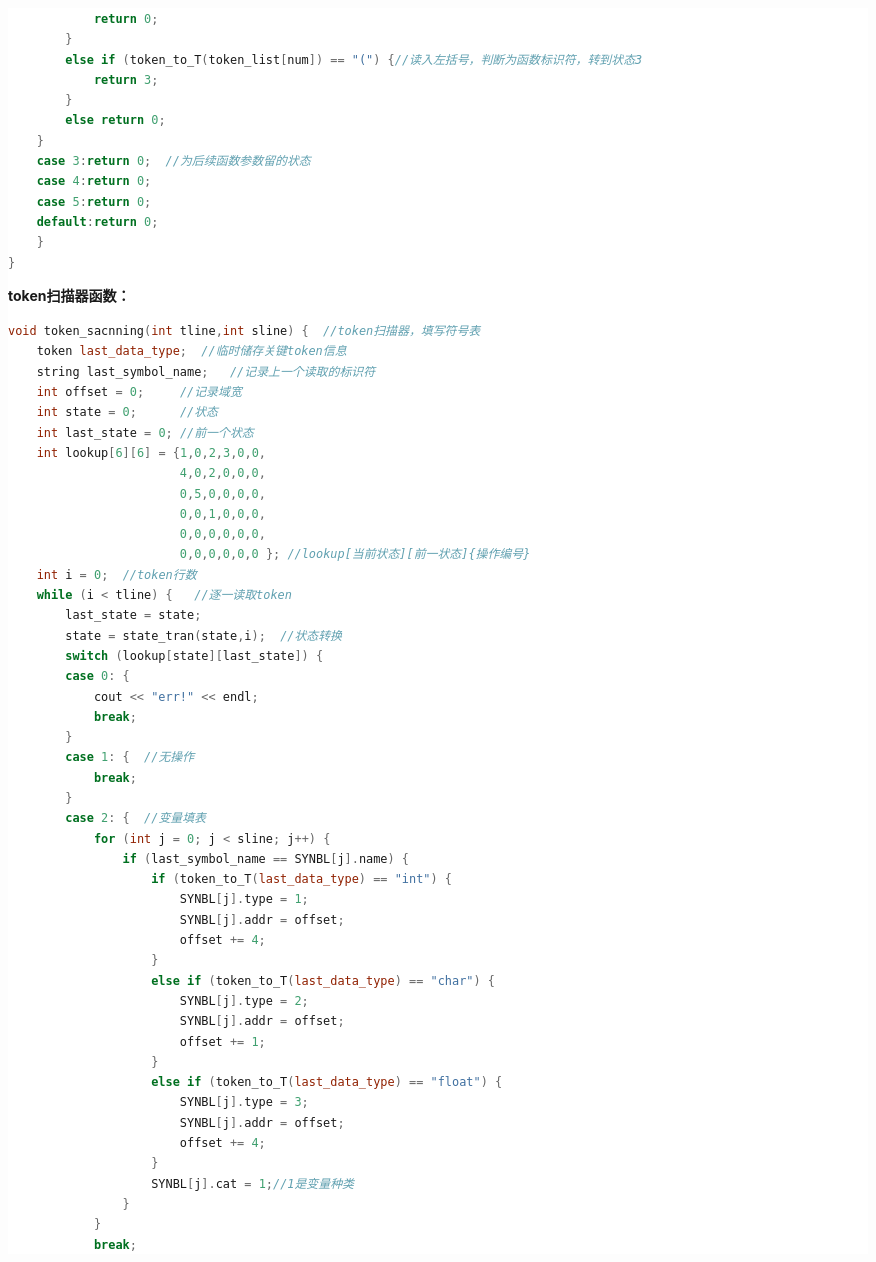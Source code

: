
 ```c++
			return 0;
		}
		else if (token_to_T(token_list[num]) == "(") {//读入左括号，判断为函数标识符，转到状态3
			return 3;
		}
		else return 0;
	}
	case 3:return 0;  //为后续函数参数留的状态
	case 4:return 0;
	case 5:return 0;
	default:return 0;
	}
}
```

**token扫描器函数：**

```c++
void token_sacnning(int tline,int sline) {  //token扫描器，填写符号表
	token last_data_type;  //临时储存关键token信息
	string last_symbol_name;   //记录上一个读取的标识符
	int offset = 0;		//记录域宽
	int state = 0;		//状态
	int last_state = 0; //前一个状态
	int lookup[6][6] = {1,0,2,3,0,0,
						4,0,2,0,0,0,
						0,5,0,0,0,0,
						0,0,1,0,0,0,
						0,0,0,0,0,0,
						0,0,0,0,0,0 }; //lookup[当前状态][前一状态]{操作编号}
	int i = 0;  //token行数
	while (i < tline) {   //逐一读取token
		last_state = state;
		state = state_tran(state,i);  //状态转换
		switch (lookup[state][last_state]) {
		case 0: {  
			cout << "err!" << endl;
			break;
		}
		case 1: {  //无操作
			break;
		}
		case 2: {  //变量填表
			for (int j = 0; j < sline; j++) {
				if (last_symbol_name == SYNBL[j].name) {
					if (token_to_T(last_data_type) == "int") {
						SYNBL[j].type = 1;
						SYNBL[j].addr = offset;
						offset += 4;
					}
					else if (token_to_T(last_data_type) == "char") {
						SYNBL[j].type = 2;
						SYNBL[j].addr = offset;
						offset += 1;
					}
					else if (token_to_T(last_data_type) == "float") {
						SYNBL[j].type = 3;
						SYNBL[j].addr = offset;
						offset += 4;
					}
					SYNBL[j].cat = 1;//1是变量种类
				}
			}
			break;
```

********************

For the word "SYNBL", state how many lines of the material contain it. Give the number and no more.

RESPONSE
8